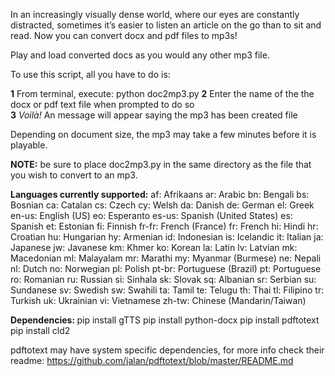 In an increasingly visually dense world, where our eyes are constantly distracted, sometimes it’s easier to listen an article on the go than to sit and read. Now you can convert docx and pdf files to mp3s!
 
Play and load converted docs as you would any other mp3 file. 

To use this script, all you have to do is:

<b>1</b> From terminal, execute: python doc2mp3.py 
<b>2</b> Enter the name of the the docx or pdf text file when prompted to do so </br>
<b>3</b> <i>Voilà!</i> An message will appear saying the mp3 has been created file

Depending on document size, the mp3 may take a few minutes before it is playable.

<b>NOTE:</b> be sure to place doc2mp3.py in the same directory as the file that you wish to convert to an mp3. 

<b>Languages currently supported:</b>
 af: Afrikaans
  ar: Arabic
  bn: Bengali
  bs: Bosnian
  ca: Catalan
  cs: Czech
  cy: Welsh
  da: Danish
  de: German
  el: Greek
  en-us: English (US)
  eo: Esperanto
  es-us: Spanish (United States)
  es: Spanish
  et: Estonian
  fi: Finnish
  fr-fr: French (France)
  fr: French
  hi: Hindi
  hr: Croatian
  hu: Hungarian
  hy: Armenian
  id: Indonesian
  is: Icelandic
  it: Italian
  ja: Japanese
  jw: Javanese
  km: Khmer
  ko: Korean
  la: Latin
  lv: Latvian
  mk: Macedonian
  ml: Malayalam
  mr: Marathi
  my: Myanmar (Burmese)
  ne: Nepali
  nl: Dutch
  no: Norwegian
  pl: Polish
  pt-br: Portuguese (Brazil)
  pt: Portuguese
  ro: Romanian
  ru: Russian
  si: Sinhala
  sk: Slovak
  sq: Albanian
  sr: Serbian
  su: Sundanese
  sv: Swedish
  sw: Swahili
  ta: Tamil
  te: Telugu
  th: Thai
  tl: Filipino
  tr: Turkish
  uk: Ukrainian
  vi: Vietnamese
  zh-tw: Chinese (Mandarin/Taiwan)
  
<b>Dependencies: </b>
pip install gTTS 
pip install python-docx
pip install pdftotext 
pip install cld2

pdftotext may have system specific dependencies, for more info check their readme: https://github.com/jalan/pdftotext/blob/master/README.md
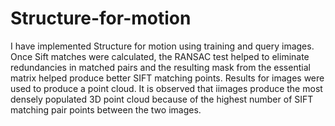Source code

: # Structure-for-motion

I have implemented Structure for motion using training and query images. Once Sift matches were calculated, the RANSAC test helped to eliminate redundancies in
matched pairs and the resulting mask from the essential matrix helped produce better SIFT matching points. Results for images were used to produce a point cloud. It is observed that iimages produce the most densely populated 3D point cloud because of the highest number of SIFT matching pair points between the two images.
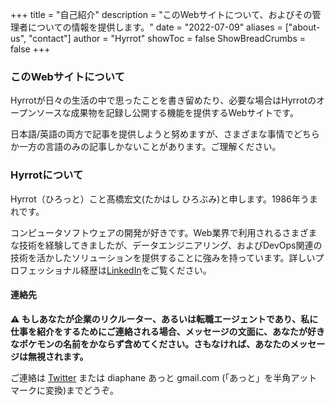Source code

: +++
title = "自己紹介"
description = "このWebサイトについて、およびその管理者についての情報を提供します。"
date = "2022-07-09"
aliases = ["about-us", "contact"]
author = "Hyrrot"
showToc = false
ShowBreadCrumbs = false
+++

### このWebサイトについて

Hyrrotが日々の生活の中で思ったことを書き留めたり、必要な場合はHyrrotのオープンソースな成果物を記録し公開する機能を提供するWebサイトです。

日本語/英語の両方で記事を提供しようと努めますが、さまざまな事情でどちらか一方の言語のみの記事しかないことがあります。ご理解ください。

### Hyrrotについて

Hyrrot（ひろっと）こと髙橋宏文(たかはし ひろぶみ)と申します。1986年うまれです。

コンピュータソフトウェアの開発が好きです。Web業界で利用されるさまざまな技術を経験してきましたが、データエンジニアリング、およびDevOps関連の技術を活かしたソリューションを提供することに強みを持っています。詳しいプロフェッショナル経歴は[LinkedIn](https://www.linkedin.com/in/hirobumi-takahashi-7ba45538/)をご覧ください。

#### 連絡先　

**:warning: もしあなたが企業のリクルーター、あるいは転職エージェントであり、私に仕事を紹介をするためにご連絡される場合、メッセージの文面に、あなたが好きなポケモンの名前をかならず含めてください。さもなければ、あなたのメッセージは無視されます。**

ご連絡は [Twitter](https://www.twitter.com/hyrrot/) または diaphane あっと gmail.com (「あっと」を半角アットマークに変換)までどうぞ。

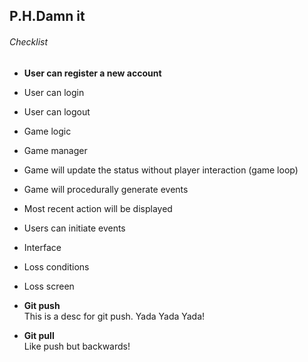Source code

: ## P.H.Damn it

###### Checklist
* __User can register a new account__
* User can login 
* User can logout
* Game logic
* Game manager
* Game will update the status without player interaction (game loop)
* Game will procedurally generate events
* Most recent action will be displayed
* Users can initiate events
* Interface
* Loss conditions 
* Loss screen

* __Git push__
  <br>
  This is a desc for git push. Yada Yada Yada!
  
* __Git pull__
  <br>
  Like push but backwards!


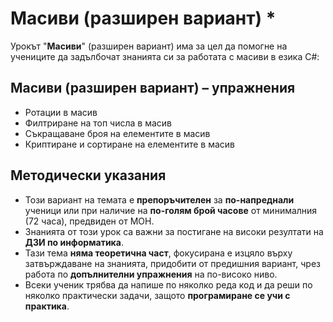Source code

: # Масиви (разширен вариант) *

Урокът "**Масиви**" (разширен вариант) има за цел да помогне на учениците да задълбочат знанията си за работата с масиви в езика C#:

## Масиви (разширен вариант) – упражнения
  - Ротации в масив
  - Филтриране на топ числа в масив
  - Съкращаване броя на елементите в масив
  - Криптиране и сортиране на елементите в масив

## Методически указания
  - Този вариант на темата е **препоръчителен** за **по-напреднали** ученици или при наличие на **по-голям брой часове** от минималния (72 часа), предвиден от МОН.
  - Знанията от този урок са важни за постигане на високи резултати на **ДЗИ по информатика**.
  - Тази тема **няма теоретична част**, фокусирана е изцяло върху затвърждаване на знанията, придобити от предишния вариант, чрез работа по **допълнителни упражнения** на по-високо ниво.
  - Всеки ученик трябва да напише по няколко реда код и да реши по няколко практически задачи, защото **програмиране сe учи с практика**.
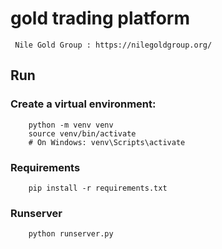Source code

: # gold trading platform

     Nile Gold Group : https://nilegoldgroup.org/
 
## Run

### Create a virtual environment:

        python -m venv venv
        source venv/bin/activate
        # On Windows: venv\Scripts\activate

### Requirements

        pip install -r requirements.txt


### Runserver

        python runserver.py
                       
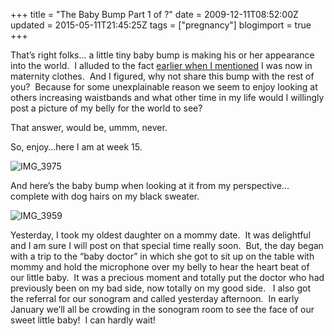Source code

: +++
title = "The Baby Bump Part 1 of ?"
date = 2009-12-11T08:52:00Z
updated = 2015-05-11T21:45:25Z
tags = ["pregnancy"]
blogimport = true 
+++

That’s right folks… a little tiny baby bump is making his or her appearance into the world.&#160; I alluded to the fact [earlier when I mentioned](http://lifeatthecircus.com/2009/12/06/a-little-bit-of-this-and-a-little-bit-of-that/) I was now in maternity clothes.&#160; And I figured, why not share this bump with the rest of you?&#160; Because for some unexplainable reason we seem to enjoy looking at others increasing waistbands and what other time in my life would I willingly post a picture of my belly for the world to see? 

That answer, would be, ummm, never.&#160; 

So, enjoy…here I am at week 15.&#160;&#160;&#160; 

![IMG_3975](https://latc.s3.amazonaws.com/wp-content/uploads/2009/12/IMG_3975.jpg "IMG_3975")

And here’s the baby bump when looking at it from my perspective…complete with dog hairs on my black sweater. 

![IMG_3959](https://latc.s3.amazonaws.com/wp-content/uploads/2009/12/IMG_3959.jpg "IMG_3959")



Yesterday, I took my oldest daughter on a mommy date.&#160; It was delightful and I am sure I will post on that special time really soon.&#160; But, the day began with a trip to the “baby doctor” in which she got to sit up on the table with mommy and hold the microphone over my belly to hear the heart beat of our little baby.&#160; It was a precious moment and totally put the doctor who had previously been on my bad side, now totally on my good side.&#160;&#160; I also got the referral for our sonogram and called yesterday afternoon.&#160; In early January we’ll all be crowding in the sonogram room to see the face of our sweet little baby!&#160; I can hardly wait!
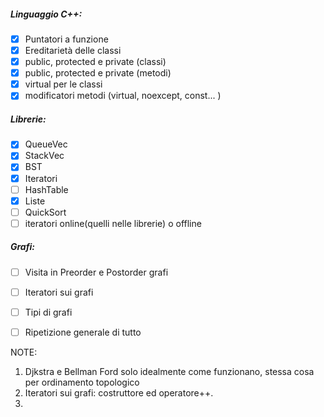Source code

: ##### Linguaggio C++:
- [x] Puntatori a funzione
- [x] Ereditarietà delle classi
- [x] public, protected e private (classi)
- [x] public, protected e private (metodi)
- [x] virtual per le classi
- [x] modificatori metodi (virtual, noexcept, const... )
##### Librerie:
- [x] QueueVec 
- [x] StackVec
- [x] BST
- [x] Iteratori
- [ ] HashTable
- [x] Liste
- [ ] QuickSort
- [ ] iteratori online(quelli nelle librerie) o offline
##### Grafi:
- [ ] Visita in Preorder e Postorder grafi
- [ ] Iteratori sui grafi
- [ ] Tipi di grafi


- [ ] Ripetizione generale di tutto
 
 
 NOTE:
 1. Djkstra e Bellman Ford solo idealmente come funzionano, stessa cosa per ordinamento topologico
 2. Iteratori sui grafi: costruttore ed operatore++.
 3. 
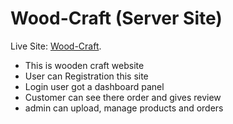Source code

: # Wood-Craft (Server Site)

Live Site: [Wood-Craft](https://craft-mh.web.app/).

- This is wooden craft website
- User can Registration this site
- Login user got a dashboard panel
- Customer can see there order and gives review
- admin can upload, manage products and orders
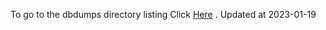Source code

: To go to the dbdumps directory listing Click [Here](https://ipfs.io/ipfs/bafkreigv5sjxtnskua7x7chat3ap3cwsodpea7ymdc43wxr3y5tgfyeppe) . Updated at 2023-01-19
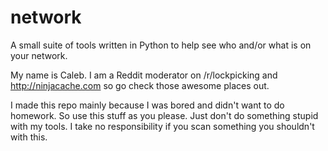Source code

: # network
A small suite of tools written in Python to help see who and/or what is on your network.

My name is Caleb. I am a Reddit moderator on /r/lockpicking and http://ninjacache.com so go check those awesome places out. 

I made this repo mainly because I was bored and didn't want to do homework. So use this stuff as you please. Just don't do something
stupid with my tools. I take no responsibility if you scan something you shouldn't with this.
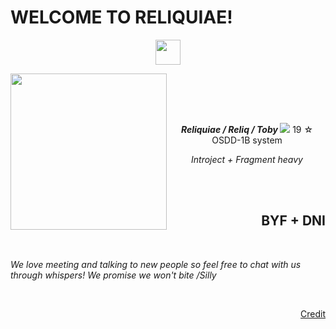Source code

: <!DOCTYPE HTML>
  <h1> WELCOME TO RELIQUIAE! </h1>
    <p align="center">
      <img height="40" src="https://i.postimg.cc/d1vbyXNC/ezgif-com-animated-gif-maker-14.gif" ></img>
    </p> 
        <img align="left" height="250" src="https://i.postimg.cc/YqmRrT4p/konosdeco.png"> 

  <br>  </br> 
 
   <body>
      <section> 
            <br>
              <p align="center"> <i><b> Reliquiae / Reliq / Toby </b> </i> 
              <img src="https://i.postimg.cc/KjG953Tc/ezgif-com-animated-gif-maker-15.gif">
              </img> 19  ☆ OSDD-1B system
              <p align="center"><i> Introject + Fragment heavy </i></p>
            <br>
      </section>
    <br>
      <section2>
             <h2 align="right">
                BYF + DNI </h2>
                   <br>
        <p><i> We love meeting and talking to new people so feel free to chat with us through whispers! We promise we won't bite /Silly </i></p>
       </section2>
   <br>
     <p align="right"> <a href=https://www.tumblr.com/konosdeco/751703889787650048/ddvau-hotguy-and-cuteguy-graphics-do-not-use?source=share>Credit</a> </p>
  </body>
</html>
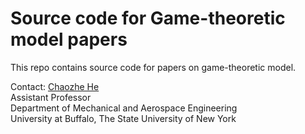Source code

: # Source code for Game-theoretic model papers
This repo contains source code for papers on game-theoretic model.
 
Contact: 
[Chaozhe He](https://www.buffalo.edu/~chaozheh/) \
Assistant Professor \
Department of Mechanical and Aerospace Engineering \
University at Buffalo, The State University of New York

▶ _WHAT THE EXERCISE ASKS_
Find the line with "will be displayed" in the entries above. Set down exactly every line from it up to and including the line with "- Знанията от", images excluded.

▶ _COMPLETED EXERCISE_
* Most recent action will be displayed
* Users can initiate events
* Interface
* Loss conditions 
* Loss screen

* __Git push__
  <br>
  This is a desc for git push. Yada Yada Yada!
  
* __Git pull__
  <br>
  Like push but backwards!


Source code

: # Масиви (разширен вариант) *

Урокът "**Масиви**" (разширен вариант) има за цел да помогне на учениците да задълбочат знанията си за работата с масиви в езика C#:

## Масиви (разширен вариант) – упражнения
  - Ротации в масив
  - Филтриране на топ числа в масив
  - Съкращаване броя на елементите в масив
  - Криптиране и сортиране на елементите в масив

## Методически указания
  - Този вариант на темата е **препоръчителен** за **по-напреднали** ученици или при наличие на **по-голям брой часове** от минималния (72 часа), предвиден от МОН.
  - Знанията от този урок са важни за постигане на високи резултати на **ДЗИ по информатика**.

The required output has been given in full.